The Cartier “Style Et Luxe” lawn was a sort of concours display with some of the most beautiful, rare, and expensive historic cars. Unsurprisingly, these cars didn’t go up the hill. But where else would you be able to see an extensive line up of the Ferrari 250, an Aston Martin DB4 Zagato, and a McLaren F1 all on the same lawn?
There’s also the Moving Motor Show, where manufacturers allow limited customer test drives and rides up the hill on the first day of the festival. Oddly enough, for the rest of the weekend the cars were static displays inside a tent.
There were several other activities to go see and do. Throughout the day there’s also an air display with the Red Arrows and the Eurofighter Typhoon. Come to think of it, that was probably the fastest thing there.
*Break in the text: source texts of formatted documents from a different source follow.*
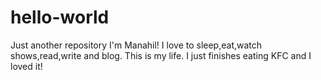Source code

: # hello-world
Just another repository
I'm Manahil! I love to sleep,eat,watch shows,read,write and blog. This is my life.
I just finishes eating KFC and I loved it!
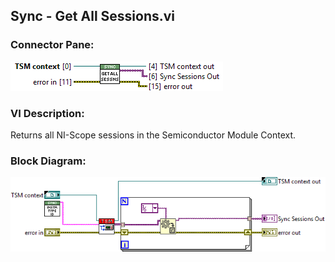 ## **Sync - Get All Sessions.vi**
### Connector Pane:
![alt text](/docs/images/Instrument%20Control/Sync/Pin%20Map/Sync%20-%20Get%20All%20Sessions.vic.png "Sync - Get All Sessions.vi connector pane")

### VI Description:
Returns all NI-Scope sessions in the Semiconductor Module Context.  

### Block Diagram:
![alt text](/docs/images/Instrument%20Control/Sync/Pin%20Map/Sync%20-%20Get%20All%20Sessions.vid.png "Sync - Get All Sessions.vi block diagram")
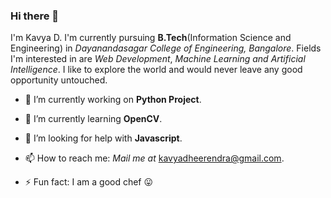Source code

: ### Hi there 👋
I'm Kavya D. I'm currently pursuing **B.Tech**(Information Science and Engineering) in *Dayanandasagar College of Engineering, Bangalore*. Fields I'm interested in are *Web Development*, *Machine Learning* *and* *Artificial Intelligence*.  I like to explore the world and would never leave any good opportunity untouched.

- 🔭 I’m currently working on **Python Project**.

- 🌱 I’m currently learning **OpenCV**.

- 🤔 I’m looking for help with **Javascript**.

- 📫 How to reach me: *Mail me at* kavyadheerendra@gmail.com. 

- ⚡ Fun fact: I am a good chef :stuck_out_tongue:



<!--
**kavyad14/kavyad14** is a ✨ _special_ ✨ repository because its `README.md` (this file) appears on your GitHub profile.

Here are some ideas to get you started:

- 🔭 I’m currently working on ...
- 🌱 I’m currently learning ...
- 👯 I’m looking to collaborate on ...
- 🤔 I’m looking for help with ...
- 💬 Ask me about ...
- 📫 How to reach me: ...
- 😄 Pronouns: ...
- ⚡ Fun fact: ...
-->
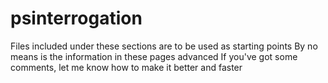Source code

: # psinterrogation
Files included under these sections are to be used as starting points
By no means is the information in these pages advanced
If you've got some comments, let me know how to make it better and faster

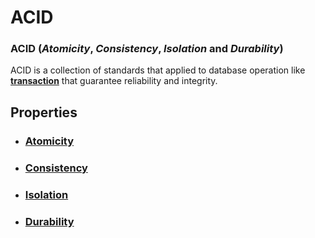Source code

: # ACID
### ACID (*Atomicity*, *Consistency*, *Isolation* and *Durability*)
ACID is a collection of standards that applied to database operation like **[transaction](#)** that guarantee reliability and integrity.
## Properties
- ### [Atomicity](https://github.com/imaarov/DBA.md/blob/main/src/acid/src/atomicity.md)
-  ### [Consistency](https://github.com/imaarov/DBA.md/blob/main/src/acid/src/consistency.md)
-  ### [Isolation](https://github.com/imaarov/DBA.md/blob/main/src/acid/src/isolation.md)
-  ### [Durability](https://github.com/imaarov/DBA.md/blob/main/src/acid/src/durability.md)
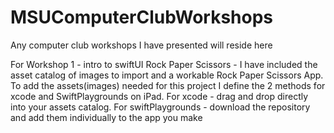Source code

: # MSUComputerClubWorkshops
Any computer club workshops I have presented will reside here

For Workshop 1 - intro to swiftUI Rock Paper Scissors - I have included the asset catalog of images to import and a workable Rock Paper Scissors App. To add the assets(images) needed for this project I define the 2 methods for xcode and SwiftPlaygrounds on iPad. 
For xcode - drag and drop directly into your assets catalog. 
For swiftPlaygrounds - download the repository and add them individually to the app you make
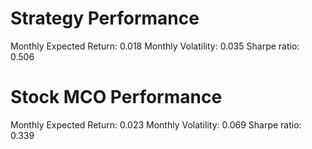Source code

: # Strategy Performance
Monthly Expected Return: 0.018
Monthly Volatility: 0.035
Sharpe ratio: 0.506
# Stock MCO Performance
Monthly Expected Return: 0.023
Monthly Volatility: 0.069
Sharpe ratio: 0.339
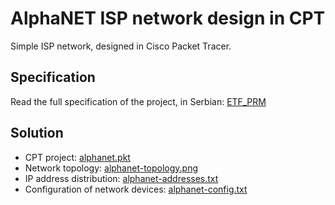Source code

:# AlphaNET ISP network design in CPT

Simple ISP network, designed in Cisco Packet Tracer.

## Specification

Read the full specification of the project, in Serbian: [ETF_PRM](./alphanet-spec.pdf) 

## Solution

- CPT project: [alphanet.pkt](./alphanet.pkt)
- Network topology: [alphanet-topology.png](./alphanet-topology.png)
- IP address distribution: [alphanet-addresses.txt](./alphanet-addresses.txt)
- Configuration of network devices: [alphanet-config.txt](./alphanet-config.txt)
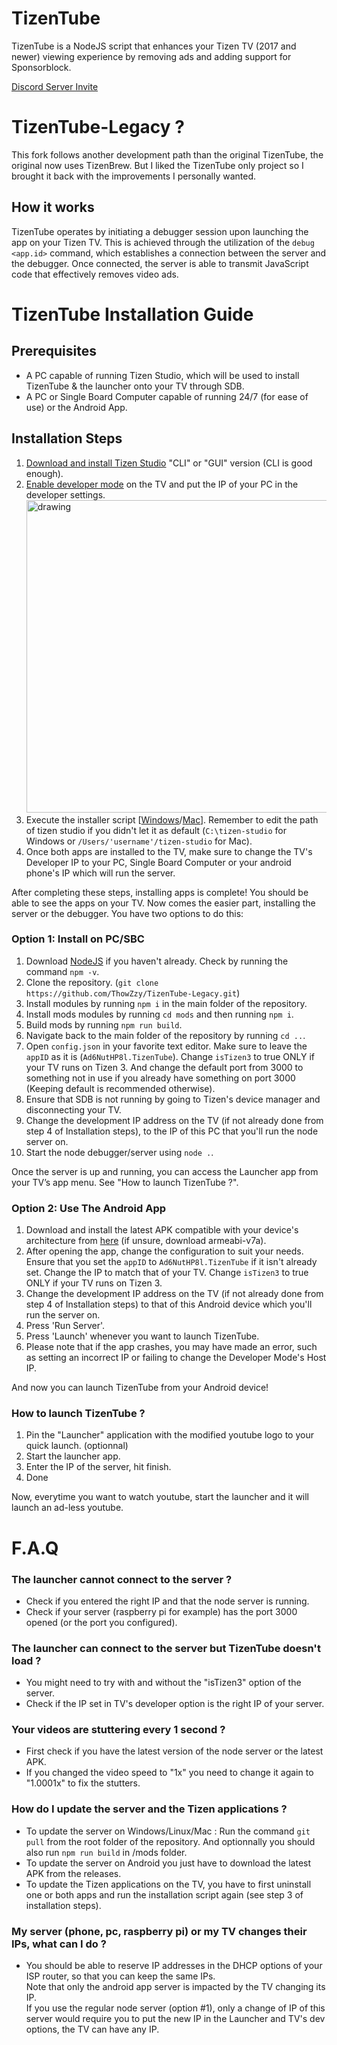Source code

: # TizenTube

TizenTube is a NodeJS script that enhances your Tizen TV (2017 and newer) viewing experience by removing ads and adding support for Sponsorblock.

[Discord Server Invite](https://discord.gg/m2P7v8Y2qR)

# TizenTube-Legacy ?

This fork follows another development path than the original TizenTube, the original now uses TizenBrew. But I liked the TizenTube only project so I brought it back with the improvements I personally wanted.

## How it works

TizenTube operates by initiating a debugger session upon launching the app on your Tizen TV. This is achieved through the utilization of the `debug <app.id>` command, which establishes a connection between the server and the debugger. Once connected, the server is able to transmit JavaScript code that effectively removes video ads.

# TizenTube Installation Guide

## Prerequisites

- A PC capable of running Tizen Studio, which will be used to install TizenTube & the launcher onto your TV through SDB.
- A PC or Single Board Computer capable of running 24/7 (for ease of use) or the Android App.

## Installation Steps

1. [Download and install Tizen Studio](https://developer.tizen.org/development/tizen-studio/download) "CLI" or "GUI" version (CLI is good enough).
2. [Enable developer mode](https://developer.samsung.com/smarttv/develop/getting-started/using-sdk/tv-device.html) on the TV and put the IP of your PC in the developer settings. 
   <img src="https://github.com/ThowZzy/TizenTube-Legacy/blob/main/.github/images/tv-developer-settings.jpg" alt="drawing" width="500"/>  
3. Execute the installer script [[Windows](https://github.com/ThowZzy/TizenTube-Legacy/blob/main/install-wgt_WINDOWS.bat)/[Mac](https://github.com/ThowZzy/TizenTube-Legacy/blob/main/install-wgt_MAC.sh)]. Remember to edit the path of tizen studio if you didn't let it as default (``C:\tizen-studio`` for Windows or ``/Users/'username'/tizen-studio`` for Mac).  
4. Once both apps are installed to the TV, make sure to change the TV's Developer IP to your PC, Single Board Computer or your android phone's IP which will run the server.  

After completing these steps, installing apps is complete! You should be able to see the apps on your TV. Now comes the easier part, installing the server or the debugger. You have two options to do this:

### Option 1: Install on PC/SBC

1. Download [NodeJS](https://nodejs.org/en) if you haven't already. Check by running the command `npm -v`.
2. Clone the repository. (``git clone https://github.com/ThowZzy/TizenTube-Legacy.git``)
3. Install modules by running `npm i` in the main folder of the repository.
4. Install mods modules by running `cd mods` and then running `npm i`.
5. Build mods by running `npm run build`.
6. Navigate back to the main folder of the repository by running `cd ..`.
7. Open `config.json` in your favorite text editor. Make sure to leave the `appID` as it is (`Ad6NutHP8l.TizenTube`). Change `isTizen3` to true ONLY if your TV runs on Tizen 3. And change the default port from 3000 to something not in use if you already have something on port 3000 (Keeping default is recommended otherwise).
8. Ensure that SDB is not running by going to Tizen's device manager and disconnecting your TV.
9. Change the development IP address on the TV (if not already done from step 4 of Installation steps), to the IP of this PC that you'll run the node server on.
10. Start the node debugger/server using `node .`.

Once the server is up and running, you can access the Launcher app from your TV’s app menu. See "How to launch TizenTube ?".

### Option 2: Use The Android App

1. Download and install the latest APK compatible with your device's architecture from [here](https://github.com/ThowZzy/TizenTube-Legacy/releases/tag/apk) (if unsure, download armeabi-v7a).
2. After opening the app, change the configuration to suit your needs. Ensure that you set the `appID` to `Ad6NutHP8l.TizenTube` if it isn't already set. Change the IP to match that of your TV. Change `isTizen3` to true ONLY if your TV runs on Tizen 3.
3. Change the development IP address on the TV (if not already done from step 4 of Installation steps) to that of this Android device which you'll run the server on.
4. Press 'Run Server'.
5. Press 'Launch' whenever you want to launch TizenTube.
6. Please note that if the app crashes, you may have made an error, such as setting an incorrect IP or failing to change the Developer Mode's Host IP.

And now you can launch TizenTube from your Android device!

### How to launch TizenTube ?
1. Pin the "Launcher" application with the modified youtube logo to your quick launch. (optionnal)
2. Start the launcher app.
3. Enter the IP of the server, hit finish.
4. Done

Now, everytime you want to watch youtube, start the launcher and it will launch an ad-less youtube.

# F.A.Q

### The launcher cannot connect to the server ?  
- Check if you entered the right IP and that the node server is running.  
- Check if your server (raspberry pi for example) has the port 3000 opened (or the port you configured).  

### The launcher can connect to the server but TizenTube doesn't load ?  
- You might need to try with and without the "isTizen3" option of the server.  
- Check if the IP set in TV's developer option is the right IP of your server.  

### Your videos are stuttering every 1 second ?  
- First check if you have the latest version of the node server or the latest APK.  
- If you changed the video speed to "1x" you need to change it again to "1.0001x" to fix the stutters.

### How do I update the server and the Tizen applications ?
- To update the server on Windows/Linux/Mac : Run the command ``git pull`` from the root folder of the repository. And optionnally you should also run ``npm run build`` in /mods folder.
- To update the server on Android you just have to download the latest APK from the releases.
- To update the Tizen applications on the TV, you have to first uninstall one or both apps and run the installation script again (see step 3 of installation steps).

### My server (phone, pc, raspberry pi) or my TV changes their IPs, what can I do ?
- You should be able to reserve IP addresses in the DHCP options of your ISP router, so that you can keep the same IPs.  
  Note that only the android app server is impacted by the TV changing its IP.  
  If you use the regular node server (option #1), only a change of IP of this server would require you to put the new IP in the Launcher and TV's dev options, the TV can have any IP.
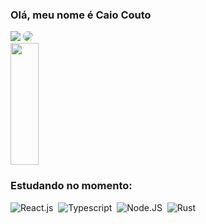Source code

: ### Olá, meu nome é Caio Couto
<div align="left"> 
  <a href = "mailto:cmp.1a.cavalcantecaio.couto@gmail.com"> <img src="https://img.shields.io/badge/-Gmail-%23333?style=for-the-badge&logo=gmail&logoColor=white" target="_blank"></a>
  <a href="https://www.linkedin.com/in/caio-couto-759aa2224/" target="_blank"><img src="https://img.shields.io/badge/-LinkedIn-%230077B5?style=for-the-badge&logo=linkedin&logoColor=white" style="border-radius: 30px" target="_blank"></a> 
</div>
<div align="left">  
  <img width="30%" height="195px" src="https://github-readme-stats.vercel.app/api/top-langs/?username=caio-couto&layout=compact&hide_border=true&title_color=58a6ff&text_color=ffff&bg_color=0d1117" />
</div>


### Estudando no momento:
![React.js](https://img.shields.io/badge/-React.js-0D1117?style=for-the-badge&logo=react&labelColor=0D1117)&nbsp;
![Typescript](https://img.shields.io/badge/-TypeScript-0D1117?style=for-the-badge&logo=typescript&labelColor=0D1117&textColor=0D1117)&nbsp;
![Node.JS](https://img.shields.io/badge/-Node.JS-0D1117?style=for-the-badge&logo=node.js&labelColor=0D1117&textColor=0D1117)&nbsp;
![Rust](https://img.shields.io/badge/-Rust-0D1117?style=for-the-badge&logo=rust&labelColor=0D1117&textColor=ac99ea)&nbsp;
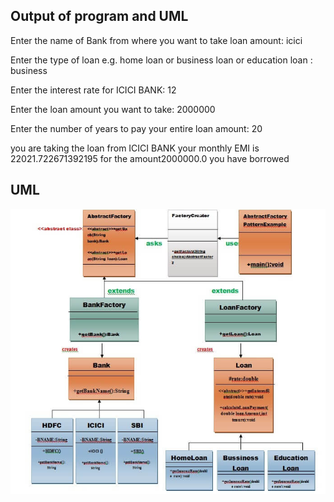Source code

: ## Output of program and UML

Enter the name of Bank from where you want to take loan amount: icici

Enter the type of loan e.g. home loan or business loan or education loan : business

Enter the interest rate for ICICI BANK: 12

Enter the loan amount you want to take: 2000000

Enter the number of years to pay your entire loan amount: 20

you are taking the loan from ICICI BANK
your monthly EMI is 22021.722671392195 for the amount2000000.0 you have borrowed

## UML

![abstract factory pattern](abstractfactory.jpg)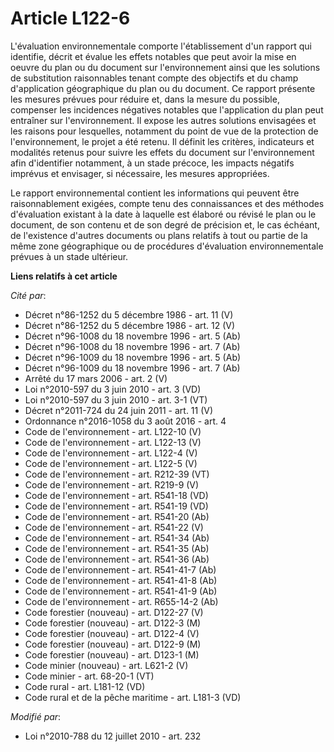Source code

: # Article L122-6

L'évaluation environnementale comporte l'établissement d'un rapport qui identifie, décrit et évalue les effets notables que
peut avoir la mise en oeuvre du plan ou du document sur l'environnement ainsi que les solutions de substitution raisonnables
tenant compte des objectifs et du champ d'application géographique du plan ou du document. Ce rapport présente les mesures
prévues pour réduire et, dans la mesure du possible, compenser les incidences négatives notables que l'application du plan
peut entraîner sur l'environnement. Il expose les autres solutions envisagées et les raisons pour lesquelles, notamment du
point de vue de la protection de l'environnement, le projet a été retenu. Il définit les critères, indicateurs et modalités
retenus pour suivre les effets du document sur l'environnement afin d'identifier notamment, à un stade précoce, les impacts
négatifs imprévus et envisager, si nécessaire, les mesures appropriées.

Le rapport environnemental contient les informations qui peuvent être raisonnablement exigées, compte tenu des connaissances
et des méthodes d'évaluation existant à la date à laquelle est élaboré ou révisé le plan ou le document, de son contenu et de
son degré de précision et, le cas échéant, de l'existence d'autres documents ou plans relatifs à tout ou partie de la même
zone géographique ou de procédures d'évaluation environnementale prévues à un stade ultérieur.

**Liens relatifs à cet article**

_Cité par_:

  - Décret n°86-1252 du 5 décembre 1986 - art. 11 (V)
  - Décret n°86-1252 du 5 décembre 1986 - art. 12 (V)
  - Décret n°96-1008 du 18 novembre 1996 - art. 5 (Ab)
  - Décret n°96-1008 du 18 novembre 1996 - art. 7 (Ab)
  - Décret n°96-1009 du 18 novembre 1996 - art. 5 (Ab)
  - Décret n°96-1009 du 18 novembre 1996 - art. 7 (Ab)
  - Arrêté du 17 mars 2006 - art. 2 (V)
  - Loi n°2010-597 du 3 juin 2010 - art. 3 (VD)
  - Loi n°2010-597 du 3 juin 2010 - art. 3-1 (VT)
  - Décret n°2011-724 du 24 juin 2011 - art. 11 (V)
  - Ordonnance n°2016-1058 du 3 août 2016 - art. 4
  - Code de l'environnement - art. L122-10 (V)
  - Code de l'environnement - art. L122-13 (V)
  - Code de l'environnement - art. L122-4 (V)
  - Code de l'environnement - art. L122-5 (V)
  - Code de l'environnement - art. R212-39 (VT)
  - Code de l'environnement - art. R219-9 (V)
  - Code de l'environnement - art. R541-18 (VD)
  - Code de l'environnement - art. R541-19 (VD)
  - Code de l'environnement - art. R541-20 (Ab)
  - Code de l'environnement - art. R541-22 (V)
  - Code de l'environnement - art. R541-34 (Ab)
  - Code de l'environnement - art. R541-35 (Ab)
  - Code de l'environnement - art. R541-36 (Ab)
  - Code de l'environnement - art. R541-41-7 (Ab)
  - Code de l'environnement - art. R541-41-8 (Ab)
  - Code de l'environnement - art. R541-41-9 (Ab)
  - Code de l'environnement - art. R655-14-2 (Ab)
  - Code forestier (nouveau) - art. D122-27 (V)
  - Code forestier (nouveau) - art. D122-3 (M)
  - Code forestier (nouveau) - art. D122-4 (V)
  - Code forestier (nouveau) - art. D122-9 (M)
  - Code forestier (nouveau) - art. D123-1 (M)
  - Code minier (nouveau) - art. L621-2 (V)
  - Code minier - art. 68-20-1 (VT)
  - Code rural - art. L181-12 (VD)
  - Code rural et de la pêche maritime - art. L181-3 (VD)

_Modifié par_:

  - Loi n°2010-788 du 12 juillet 2010 - art. 232
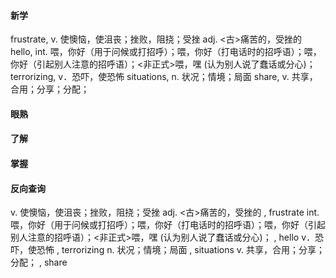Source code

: #### 新学
frustrate,    v. 使懊恼，使沮丧；挫败，阻挠；受挫
adj. <古>痛苦的，受挫的
hello,    int. 喂，你好（用于问候或打招呼）；喂，你好（打电话时的招呼语）；喂，你好（引起别人注意的招呼语）；<非正式>喂，嘿 (认为别人说了蠢话或分心)；
terrorizing,    v．恐吓，使恐怖
situations,    n. 状况；情境；局面
share,    v. 共享，合用；分享；分配；

#### 眼熟


#### 了解


#### 掌握



#### 反向查询
v. 使懊恼，使沮丧；挫败，阻挠；受挫
adj. <古>痛苦的，受挫的  ,  frustrate
int. 喂，你好（用于问候或打招呼）；喂，你好（打电话时的招呼语）；喂，你好（引起别人注意的招呼语）；<非正式>喂，嘿 (认为别人说了蠢话或分心)；  ,  hello
v．恐吓，使恐怖  ,  terrorizing
n. 状况；情境；局面  ,  situations
v. 共享，合用；分享；分配；  ,  share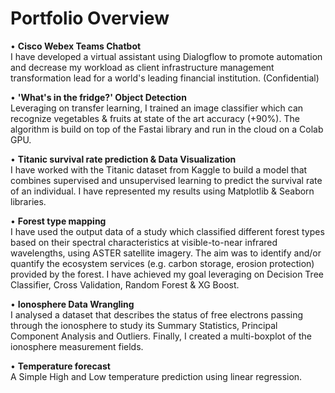# Portfolio Overview

• <b>Cisco Webex Teams Chatbot</b><br>
I have developed a virtual assistant using Dialogflow to promote automation and decrease my workload as client infrastructure management transformation lead for a world's leading financial institution. (Confidential)

• <b>'What's in the fridge?' Object Detection</b><br>
Leveraging on transfer learning, I trained an image classifier which can recognize vegetables &amp; fruits at state of the art accuracy (+90%). The algorithm is build on top of the Fastai library and run in the cloud on a Colab GPU.

• <b>Titanic survival rate prediction & Data Visualization</b><br>
I have worked with the Titanic dataset from Kaggle to build a model that combines supervised and unsupervised learning to predict the survival rate of an individual. I have represented my results using Matplotlib &amp; Seaborn libraries.

• <b>Forest type mapping</b><br>
I have used the output data of a study which classified different forest types based on their spectral characteristics at visible-to-near infrared wavelengths, using ASTER satellite imagery. The aim was to identify and/or quantify the ecosystem services (e.g. carbon storage, erosion protection) provided by the forest. I have achieved my goal leveraging on Decision Tree Classifier, Cross Validation, Random Forest &amp; XG Boost.

• <b>Ionosphere Data Wrangling</b><br>
I analysed a dataset that describes the status of free electrons passing through the ionosphere to study its Summary Statistics, Principal Component Analysis and Outliers. Finally, I created a multi-boxplot of the ionosphere measurement fields.

• <b>Temperature forecast</b><br>
A Simple High and Low temperature prediction using linear regression.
Once the day is wrapped up, you go back to the car park and wander around to see what’s hidden there. Everyone who goes to Goodwood is a gearhead, so there’s a high chance of seeing their interesting machines too. If not, then the traffic jam leaving Goodwood should give you plenty of time to appreciate the cars around you. Funny that a festival celebrating speed ends with a traffic jam as people go back to reality.
I’m glad an event like this exists for cars and lovers of cars to let loose. There’s something very British about the way Goodwood is organized, certainly I can’t imagine something of this scale being done in Japan, though the Suzuka Sound of Engine or the Asama Hill Climb are the closest things to it.
Hopefully it goes on forever. The presence of a few hybrids and electric cars at Goodwood this year wasn’t something to fear, but it does show the sign of the times. Definitely tick this one off your bucket list soon.